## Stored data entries
============

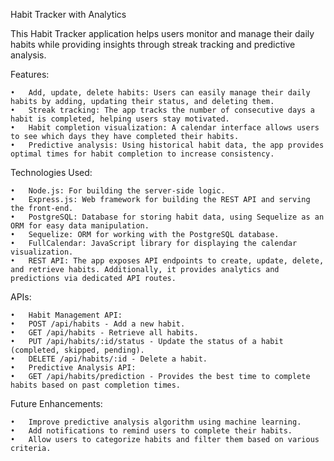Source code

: Habit Tracker with Analytics

This Habit Tracker application helps users monitor and manage their daily habits while providing insights through streak tracking and predictive analysis.

Features:

	•	Add, update, delete habits: Users can easily manage their daily habits by adding, updating their status, and deleting them.
	•	Streak tracking: The app tracks the number of consecutive days a habit is completed, helping users stay motivated.
	•	Habit completion visualization: A calendar interface allows users to see which days they have completed their habits.
	•	Predictive analysis: Using historical habit data, the app provides optimal times for habit completion to increase consistency.

Technologies Used:

	•	Node.js: For building the server-side logic.
	•	Express.js: Web framework for building the REST API and serving the front-end.
	•	PostgreSQL: Database for storing habit data, using Sequelize as an ORM for easy data manipulation.
	•	Sequelize: ORM for working with the PostgreSQL database.
	•	FullCalendar: JavaScript library for displaying the calendar visualization.
	•	REST API: The app exposes API endpoints to create, update, delete, and retrieve habits. Additionally, it provides analytics and predictions via dedicated API routes.

APIs:

	•	Habit Management API:
	•	POST /api/habits - Add a new habit.
	•	GET /api/habits - Retrieve all habits.
	•	PUT /api/habits/:id/status - Update the status of a habit (completed, skipped, pending).
	•	DELETE /api/habits/:id - Delete a habit.
	•	Predictive Analysis API:
	•	GET /api/habits/prediction - Provides the best time to complete habits based on past completion times.

Future Enhancements:

	•	Improve predictive analysis algorithm using machine learning.
	•	Add notifications to remind users to complete their habits.
	•	Allow users to categorize habits and filter them based on various criteria.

============

Could you reproduce the lines above, from the one that holds "users stay motivated." through the last, exactly as they stand?

## ANSWER BOX
	•	Streak tracking: The app tracks the number of consecutive days a habit is completed, helping users stay motivated.
	•	Habit completion visualization: A calendar interface allows users to see which days they have completed their habits.
	•	Predictive analysis: Using historical habit data, the app provides optimal times for habit completion to increase consistency.

Technologies Used:

	•	Node.js: For building the server-side logic.
	•	Express.js: Web framework for building the REST API and serving the front-end.
	•	PostgreSQL: Database for storing habit data, using Sequelize as an ORM for easy data manipulation.
	•	Sequelize: ORM for working with the PostgreSQL database.
	•	FullCalendar: JavaScript library for displaying the calendar visualization.
	•	REST API: The app exposes API endpoints to create, update, delete, and retrieve habits. Additionally, it provides analytics and predictions via dedicated API routes.

APIs:

	•	Habit Management API:
	•	POST /api/habits - Add a new habit.
	•	GET /api/habits - Retrieve all habits.
	•	PUT /api/habits/:id/status - Update the status of a habit (completed, skipped, pending).
	•	DELETE /api/habits/:id - Delete a habit.
	•	Predictive Analysis API:
	•	GET /api/habits/prediction - Provides the best time to complete habits based on past completion times.

Future Enhancements:

	•	Improve predictive analysis algorithm using machine learning.
	•	Add notifications to remind users to complete their habits.
	•	Allow users to categorize habits and filter them based on various criteria.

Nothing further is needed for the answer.